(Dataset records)
◆ ◆ ◆ ◆ ◆

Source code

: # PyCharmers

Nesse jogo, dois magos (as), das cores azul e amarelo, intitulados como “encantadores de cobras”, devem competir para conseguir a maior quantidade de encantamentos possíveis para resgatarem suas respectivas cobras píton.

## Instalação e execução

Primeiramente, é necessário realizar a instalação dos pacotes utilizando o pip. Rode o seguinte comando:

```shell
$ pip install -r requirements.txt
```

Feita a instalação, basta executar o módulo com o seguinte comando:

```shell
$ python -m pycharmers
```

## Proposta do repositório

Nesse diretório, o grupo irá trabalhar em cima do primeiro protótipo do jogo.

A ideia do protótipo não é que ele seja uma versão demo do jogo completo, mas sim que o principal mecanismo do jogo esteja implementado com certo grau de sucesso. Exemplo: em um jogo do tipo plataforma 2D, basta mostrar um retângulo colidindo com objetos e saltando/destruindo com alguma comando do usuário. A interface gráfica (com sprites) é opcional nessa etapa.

◆ ◆ ◆ ◆ ◆

▸ **Your assignment**
Those lines of the records that contain the string "Nesse" should be identified and copied.

▸ **Solution to the problem**
Nesse jogo, dois magos (as), das cores azul e amarelo, intitulados como “encantadores de cobras”, devem competir para conseguir a maior quantidade de encantamentos possíveis para resgatarem suas respectivas cobras píton.
Nesse diretório, o grupo irá trabalhar em cima do primeiro protótipo do jogo.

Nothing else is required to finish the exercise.